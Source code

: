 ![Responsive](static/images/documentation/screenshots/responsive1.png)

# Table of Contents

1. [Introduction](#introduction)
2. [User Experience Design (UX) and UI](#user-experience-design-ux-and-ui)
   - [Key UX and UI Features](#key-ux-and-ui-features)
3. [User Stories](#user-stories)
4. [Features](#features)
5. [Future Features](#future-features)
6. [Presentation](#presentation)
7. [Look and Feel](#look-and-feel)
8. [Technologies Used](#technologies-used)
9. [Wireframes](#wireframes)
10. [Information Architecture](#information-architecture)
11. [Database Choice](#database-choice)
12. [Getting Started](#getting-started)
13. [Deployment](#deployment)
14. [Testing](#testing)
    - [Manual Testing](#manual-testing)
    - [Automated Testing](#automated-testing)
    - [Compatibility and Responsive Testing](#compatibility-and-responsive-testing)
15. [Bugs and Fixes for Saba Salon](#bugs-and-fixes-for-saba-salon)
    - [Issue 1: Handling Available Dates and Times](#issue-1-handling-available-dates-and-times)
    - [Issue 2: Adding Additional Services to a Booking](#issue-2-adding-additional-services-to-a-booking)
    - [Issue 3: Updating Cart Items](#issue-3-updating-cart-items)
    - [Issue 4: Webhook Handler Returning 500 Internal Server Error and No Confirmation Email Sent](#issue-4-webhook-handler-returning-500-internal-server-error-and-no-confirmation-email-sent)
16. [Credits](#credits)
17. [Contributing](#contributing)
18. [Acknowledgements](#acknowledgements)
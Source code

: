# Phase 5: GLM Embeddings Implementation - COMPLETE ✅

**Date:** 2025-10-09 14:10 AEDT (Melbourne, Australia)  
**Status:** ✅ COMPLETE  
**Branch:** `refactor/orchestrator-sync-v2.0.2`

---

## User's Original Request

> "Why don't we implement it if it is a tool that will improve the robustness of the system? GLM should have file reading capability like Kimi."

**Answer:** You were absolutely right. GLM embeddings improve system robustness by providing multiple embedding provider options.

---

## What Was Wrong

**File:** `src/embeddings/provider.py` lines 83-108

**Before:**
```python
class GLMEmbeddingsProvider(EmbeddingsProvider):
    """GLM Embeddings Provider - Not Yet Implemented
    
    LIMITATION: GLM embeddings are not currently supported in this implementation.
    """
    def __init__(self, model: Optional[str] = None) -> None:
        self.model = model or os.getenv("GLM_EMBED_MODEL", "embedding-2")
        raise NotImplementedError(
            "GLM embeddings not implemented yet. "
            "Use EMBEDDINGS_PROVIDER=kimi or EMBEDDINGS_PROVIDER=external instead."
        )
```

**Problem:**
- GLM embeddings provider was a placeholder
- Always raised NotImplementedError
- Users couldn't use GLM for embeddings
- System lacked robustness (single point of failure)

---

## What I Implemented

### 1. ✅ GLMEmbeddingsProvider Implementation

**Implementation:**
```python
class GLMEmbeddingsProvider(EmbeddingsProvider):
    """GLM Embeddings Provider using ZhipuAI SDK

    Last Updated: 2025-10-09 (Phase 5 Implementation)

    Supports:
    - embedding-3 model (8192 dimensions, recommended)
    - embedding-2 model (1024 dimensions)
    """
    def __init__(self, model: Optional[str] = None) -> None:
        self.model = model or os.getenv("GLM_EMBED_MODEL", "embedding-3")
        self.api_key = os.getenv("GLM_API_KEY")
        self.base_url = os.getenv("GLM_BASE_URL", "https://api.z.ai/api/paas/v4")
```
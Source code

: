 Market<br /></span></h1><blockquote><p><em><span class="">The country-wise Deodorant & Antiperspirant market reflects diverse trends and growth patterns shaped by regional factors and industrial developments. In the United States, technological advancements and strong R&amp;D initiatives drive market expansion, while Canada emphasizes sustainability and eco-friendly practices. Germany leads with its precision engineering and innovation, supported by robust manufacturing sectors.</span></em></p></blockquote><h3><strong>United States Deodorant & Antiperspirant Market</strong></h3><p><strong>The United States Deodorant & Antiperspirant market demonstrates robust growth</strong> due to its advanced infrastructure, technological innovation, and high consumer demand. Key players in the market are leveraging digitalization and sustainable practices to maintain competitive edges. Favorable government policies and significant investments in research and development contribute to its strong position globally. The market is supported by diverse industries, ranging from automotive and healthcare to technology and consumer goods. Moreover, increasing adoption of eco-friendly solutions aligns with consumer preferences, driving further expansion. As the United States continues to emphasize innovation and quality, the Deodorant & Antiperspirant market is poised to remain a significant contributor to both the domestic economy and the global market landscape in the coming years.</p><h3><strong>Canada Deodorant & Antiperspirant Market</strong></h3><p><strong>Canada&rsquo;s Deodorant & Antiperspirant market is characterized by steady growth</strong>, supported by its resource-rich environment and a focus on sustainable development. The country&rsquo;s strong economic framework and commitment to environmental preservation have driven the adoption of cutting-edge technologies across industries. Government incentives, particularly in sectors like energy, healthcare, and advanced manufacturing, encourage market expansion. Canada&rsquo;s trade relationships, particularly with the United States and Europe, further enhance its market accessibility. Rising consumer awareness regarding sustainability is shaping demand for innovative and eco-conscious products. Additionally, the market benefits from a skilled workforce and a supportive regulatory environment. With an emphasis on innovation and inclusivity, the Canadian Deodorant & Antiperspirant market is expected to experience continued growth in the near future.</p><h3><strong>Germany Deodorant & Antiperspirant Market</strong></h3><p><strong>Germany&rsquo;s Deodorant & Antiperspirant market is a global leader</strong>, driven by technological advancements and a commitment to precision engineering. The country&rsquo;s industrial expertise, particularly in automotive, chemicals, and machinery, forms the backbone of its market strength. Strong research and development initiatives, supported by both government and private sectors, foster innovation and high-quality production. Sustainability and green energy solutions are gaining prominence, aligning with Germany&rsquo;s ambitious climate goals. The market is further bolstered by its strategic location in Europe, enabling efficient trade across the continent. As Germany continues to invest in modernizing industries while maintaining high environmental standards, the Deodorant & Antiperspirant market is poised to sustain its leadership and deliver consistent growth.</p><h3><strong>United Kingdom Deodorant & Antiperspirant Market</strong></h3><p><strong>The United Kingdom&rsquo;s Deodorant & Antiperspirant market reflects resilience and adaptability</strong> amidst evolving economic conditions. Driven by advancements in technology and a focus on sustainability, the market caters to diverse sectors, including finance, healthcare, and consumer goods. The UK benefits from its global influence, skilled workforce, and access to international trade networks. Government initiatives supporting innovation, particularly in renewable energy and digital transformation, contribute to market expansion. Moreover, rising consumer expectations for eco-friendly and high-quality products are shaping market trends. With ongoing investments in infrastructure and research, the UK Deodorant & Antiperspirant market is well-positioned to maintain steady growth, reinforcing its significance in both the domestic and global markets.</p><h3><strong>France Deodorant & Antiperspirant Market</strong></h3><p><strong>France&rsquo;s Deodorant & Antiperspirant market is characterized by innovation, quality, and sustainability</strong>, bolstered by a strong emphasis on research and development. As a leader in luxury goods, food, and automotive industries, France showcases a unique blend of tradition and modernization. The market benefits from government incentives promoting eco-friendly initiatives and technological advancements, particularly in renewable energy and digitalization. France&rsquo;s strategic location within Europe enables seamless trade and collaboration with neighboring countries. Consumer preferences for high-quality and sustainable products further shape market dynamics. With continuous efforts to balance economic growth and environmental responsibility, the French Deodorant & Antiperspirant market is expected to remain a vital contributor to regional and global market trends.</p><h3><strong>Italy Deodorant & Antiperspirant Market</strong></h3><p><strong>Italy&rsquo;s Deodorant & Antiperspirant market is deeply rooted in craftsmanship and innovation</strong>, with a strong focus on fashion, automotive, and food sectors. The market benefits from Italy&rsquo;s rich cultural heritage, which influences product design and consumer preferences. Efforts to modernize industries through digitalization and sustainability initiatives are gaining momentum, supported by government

__________________________________________________

## What you will do
Repeat, word for word, the lines from the start of the records to the line that contains "10. [Information Architecture](#information-architecture)", both of them included, and no others.

## Task solution
Source code

: ![Responsive](static/images/documentation/screenshots/responsive1.png)

# Table of Contents

1. [Introduction](#introduction)
2. [User Experience Design (UX) and UI](#user-experience-design-ux-and-ui)
   - [Key UX and UI Features](#key-ux-and-ui-features)
3. [User Stories](#user-stories)
4. [Features](#features)
5. [Future Features](#future-features)
6. [Presentation](#presentation)
7. [Look and Feel](#look-and-feel)
8. [Technologies Used](#technologies-used)
9. [Wireframes](#wireframes)
10. [Information Architecture](#information-architecture)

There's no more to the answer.